Billed as the largest male-oriented global family planning event ever, the plan for WVD is to perform 1,000 vasectomies across 25 countries in 24 hours. Anchoring WVD is an event at the Royal Institution of Australia in Adelaide, which will include a live stream so people around the world can see Dr. Doug Stein (profiled in the aforementioned documentary) perform vasectomies and field audience questions about the procedure. Joining Stein will be academics and activists, including renowned populationist Paul Ehrlich of Stanford University, to discuss the future of the planet and the role of overpopulation.
Stack believes that for men who don’t want to have more children, having a vasectomy is the best way for men to be responsible to themselves, their families and the world. “We don’t need 1 billion more people on this planet,” he says. “We need to take better care of the 7 billion we already have.”
“For too long, people have stopped talking about population on the planet,” says Stack. “We’ve got to start dealing with the truth.
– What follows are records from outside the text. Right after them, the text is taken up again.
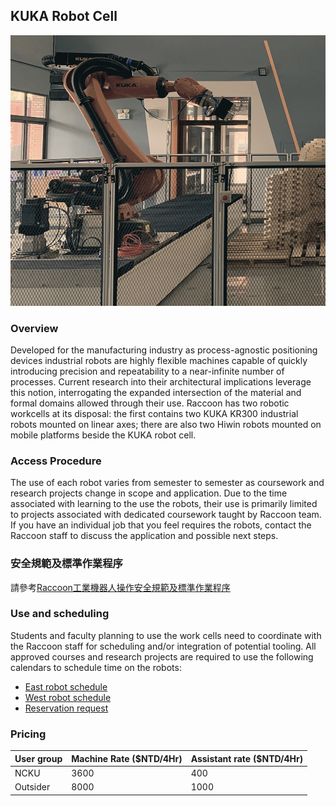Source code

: ## KUKA Robot Cell
![KUKA Robot Cell](/assets/img/hardware/kuka_kr300_west.jpg)
### Overview
Developed for the manufacturing industry as process-agnostic positioning devices industrial robots are highly flexible machines capable of quickly introducing precision and repeatability to a near-infinite number of processes. Current research into their architectural implications leverage this notion, interrogating the expanded intersection of the material and formal domains allowed through their use. Raccoon has two robotic workcells at its disposal: the first contains two KUKA KR300 industrial robots mounted on linear axes; there are also two Hiwin robots mounted on mobile platforms beside the KUKA robot cell.

### Access Procedure
The use of each robot varies from semester to semester as coursework and research projects change in scope and application. Due to the time associated with learning to the use the robots, their use is primarily limited to projects associated with dedicated coursework taught by Raccoon team. If you have an individual job that you feel requires the robots, contact the Raccoon staff to discuss the application and possible next steps.

### 安全規範及標準作業程序
請參考[Raccoon工業機器人操作安全規範及標準作業程序](/pages/hardware/kuka-robot-cell-safety.html)

### Use and scheduling
Students and faculty planning to use the work cells need to coordinate with the Raccoon staff for scheduling and/or integration of potential tooling. All approved courses and research projects are required to use the following calendars to schedule time on the robots:
* [East robot schedule](https://calendar.google.com/calendar/u/0/embed?src=c_ts4eu8j65cggbhnt1vfvhhq5cg@group.calendar.google.com&ctz=Asia/Taipei)
* [West robot schedule](https://calendar.google.com/calendar/u/0/embed?src=c_6dqkotq72h5r5onp2i2tvee8jk@group.calendar.google.com&ctz=Asia/Taipei)
* [Reservation request](https://docs.google.com/forms/d/e/1FAIpQLSd6UzA2WbX7OkTVvDmLnoguLpXOh4YjRaojqegkJvUiVWt68w/viewform)

### Pricing
| User group | Machine Rate ($NTD/4Hr) | Assistant rate ($NTD/4Hr) |
| ---------- | ----------------------- | ------------------------- |
| NCKU       | 3600                    | 400                       |
| Outsider   | 8000                    | 1000                      |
There’s not one problem that we face on the planet that’s going to be easier to solve with more people.”
Stack’s thinking mirrors the late Dr. Al Bartlett, physics professor at Colorado University, who asked: “Can you think of any problem on any scale, from microscopic to global, whose long-term solution is in any way aided, assisted or advanced by having larger populations at the local level, state level, nationally or globally? Can you think of anything that will get better if we crowd more people into our towns, cities, states, nations or world?”
Maria Fotopoulos is a Senior Writing Fellow for Californians for Population Stabilization. This column has been edited by the author. Representations of fact and opinions are solely those of the author.